L’ouvrier du Livre parisien

En 1971, Marc entre aux Nouvelles Messageries de la presse parisienne (NMPP), où il travaille comme magasinier. Un premier pas dans le vaste monde hors norme du Livre parisien, où la CGT donne le « la ». Un univers dans lequel Marc passera toute sa carrière professionnelle, changeant de métiers sans jamais déserter le Livre. En 1973, il quitte les NMPP et devient chauffeur-livreur pour le quotidien Le Monde, à mi-temps, avant d’« entrer en correction », comme on dit, en 1979. Un métier qu’il apprend auprès d’un autre anarchiste, Georges Rubel, correcteur de métier, graveur de passion. Comme il se doit, Marc rejoint le Syndicat des correcteurs – le poil à gratter de la CGT, la légion étrangère du Livre – et effectue ses trois années de labeur dans diverses imprimeries, avant d’entrer à l’Encyclopædia Universalis, puis en presse parisienne, d’abord à L’Humanité, puis au Monde, ce journal qu’il avait tant livré en camionnette quelques années auparavant…

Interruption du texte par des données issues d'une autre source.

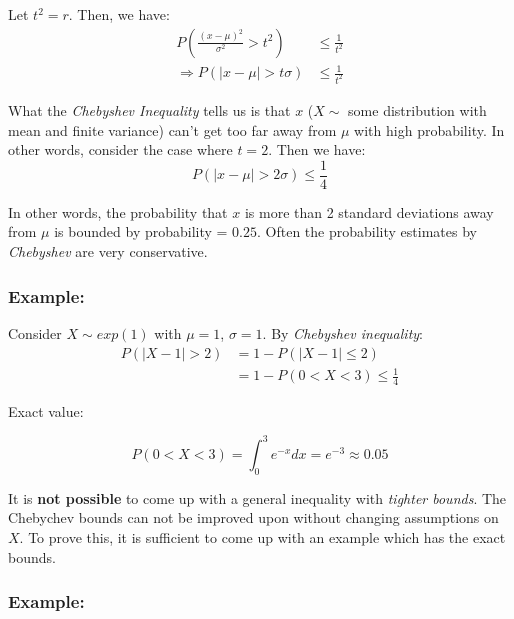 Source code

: \documentclass{article}
\begin{document}
    Let $t^2 = r$. Then, we have:
    \begin{equation*}
        \begin{split}
            P\left( \frac{(x-\mu)^2}{\sigma^2} > t^2 \right) &\leq \frac{1}{t^2}\\
            \Rightarrow P(|x-\mu| > t\sigma ) &\leq \frac{1}{t^2}
        \end{split}
    \end{equation*}
    
    What the \textit{Chebyshev Inequality} tells us is that $x$ ($X\sim$ some distribution with mean and finite variance) can't get too far away from $\mu$ with high probability. In other words, consider the case where $t = 2$. Then we have:
    \begin{equation*}
        P(|x-\mu| > 2\sigma) \leq \frac{1}{4}
    \end{equation*}
    
    In other words, the probability that $x$ is more than 2 standard deviations away from $\mu$ is bounded by probability = $0.25$. Often the probability estimates by \textit{Chebyshev} are very conservative.
    
    \subsubsection*{Example:}
    Consider $X \sim exp(1)$ with $\mu = 1$, $\sigma = 1$. By \textit{Chebyshev inequality}:
    \begin{equation*}
        \begin{split}
            P(|X-1| > 2) &= 1-P(|X-1|\leq 2)\\
            &= 1 - P(0 < X < 3) \leq \frac{1}{4}
        \end{split}
    \end{equation*}
    
    Exact value:
    
    \begin{equation*}
        P(0<X<3) = \int_0^3 e^{-x} dx = e^{-3} \approx 0.05
    \end{equation*}
    
    \noindent It is \textbf{not possible} to come up with a general inequality with \textit{tighter bounds}. The Chebychev bounds can not be improved upon without changing assumptions on $X$. To prove this, it is sufficient to come up with an example which has the exact bounds. 
    
    \newpage
    \subsubsection*{Example:}
\end{document}
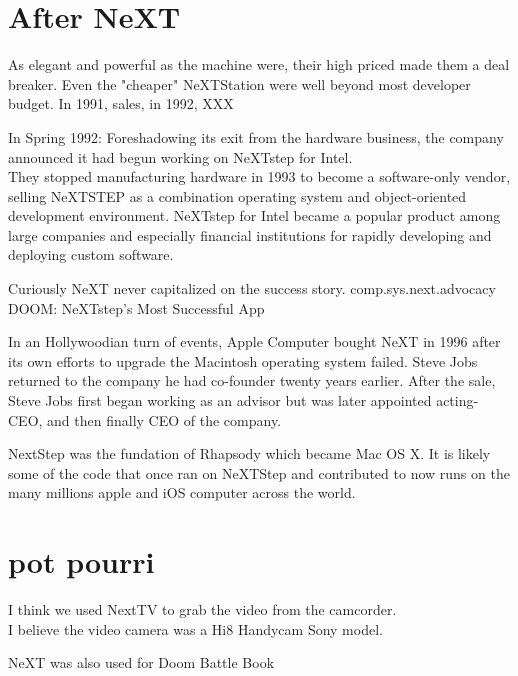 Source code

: \section{After NeXT}
As elegant and powerful as the machine were, their high priced made them a deal breaker. Even the "cheaper" NeXTStation were well beyond most developer budget. In 1991, sales, in 1992, XXX\\
\par
In Spring 1992: Foreshadowing its exit from the hardware business, the company announced it had begun working on NeXTstep for Intel.\\
They stopped manufacturing hardware in 1993 to become a software-only vendor, selling NeXTSTEP as a combination operating system and object-oriented development environment. NeXTstep for Intel became a popular product among large companies and especially financial institutions for rapidly developing and deploying custom software. \\
\par
Curiously NeXT never capitalized on the success story. comp.sys.next.advocacy DOOM: NeXTstep's Most Successful App\\
\par
In an Hollywoodian turn of events, Apple Computer bought NeXT in 1996 after its own efforts to upgrade the Macintosh operating system failed.  Steve Jobs returned to the company he had co-founder twenty years earlier. After the sale, Steve Jobs first began working as an advisor but was later appointed acting-CEO, and then finally CEO of the company.\\
\par
NextStep was the fundation of Rhapsody which became Mac OS X. It is likely some of the code that once ran on NeXTStep and contributed to \doom now runs on the many millions apple and iOS computer across the world.\\



\section{pot pourri}
\par
I think we used NextTV to grab the video from the camcorder.\\
I believe the video camera was a Hi8 Handycam Sony model.\\
\par
NeXT was also used for Doom Battle Book\\
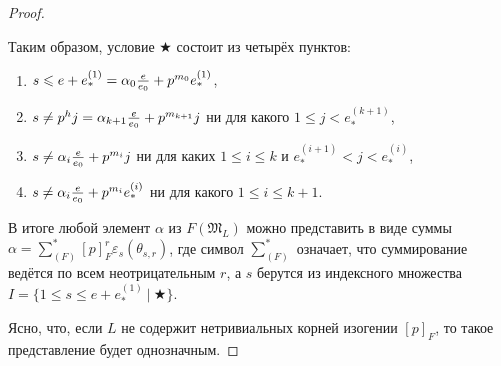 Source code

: \documentclass[a4paper]{article}
\newcommand{\ML}{\mathfrak{M}_L}
\newcommand{\Leq}{\leqslant}
\begin{document}
\begin{proof}
\begin{enumerate}
\end{enumerate}

Таким образом, условие $\bigstar$ состоит из четырёх пунктов:
\begin{enumerate}
\item $s\Leq e+e_*^{(1)}=\alpha_0{e\over e_0}+p^{m_0}e_*^{(1)}$,
\item $s\neq p^hj=\alpha_{k+1}{e\over e_0}+p^{m_{k+1}}j$ ни для какого $1\Leq j< e_*^{(k+1)}$,
\item $s\neq\alpha_i{e\over e_0}+p^{m_i}j$ ни для каких $1\Leq i\Leq k$ и $e_*^{(i+1)}<j<e_*^{(i)}$,
\item $s\neq\alpha_i{e\over e_0}+p^{m_i}e_*^{(i)}$ ни для какого $1\Leq i\Leq k+1$.
\end{enumerate}

В итоге любой элемент $\alpha$ из $F(\ML)$ можно представить в виде суммы $\alpha=\sum_{(F)}^*[p]_F^r\varepsilon_s(\theta_{s,r})$, где символ $\sum_{(F)}^*$ означает, что суммирование ведётся по всем неотрицательным $r$, а $s$ берутся из индексного множества $I=\{1\Leq s\Leq e+e_*^{(1)}\ |\ \bigstar\}$.

Ясно, что, если $L$ не содержит нетривиальных корней изогении $[p]_F$, то такое представление будет однозначным.
\end{proof}

\paragraph{}
\end{document}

Marc n’a jamais considéré la carte syndicale comme une simple carte de travail dans un monde où l’adhésion à la CGT est obligatoire pour travailler. Il a donné de son temps au syndicat, intégrant son organe de direction, le comité syndical, et prenant des responsabilités dans son secteur « solidarité internationale ». En 2001, il est même élu secrétaire au placement, un mandat important, essentiel, qui consiste à distribuer le travail, chaque jour, aux rouleurs du syndicat (sorte de « pigistes » ou d’intérimaires).

Marc Tomsin
cc Philippe Huynh-Minh (2009)

L’anarchiste qui édite des livres

Si Marc se revendiquait volontiers de la tradition orale, il a pourtant passé beaucoup de temps à publier des textes. Non seulement il a participé à bien des aventures éditoriales du mouvement libertaire (Informations et correspondances ouvrières, La Lanterne noire, IRL, etc.), mais il a aussi développé une belle activité d’éditeur, qui a occupé une bonne partie de sa vie. Il fonde une première maison d’édition en 1985, avec Angèle Soyaux, qu’il baptise Ludd, en hommage aux luddites. Avec cette petite structure, il publie une trentaine de livres, essentiellement des auteurs germaniques, et porte un soin tout particulier à leur fabrication, qu’il confie à la Société des ateliers et imprimeries graphiques, pour une composition à la linotype et une impression au plomb.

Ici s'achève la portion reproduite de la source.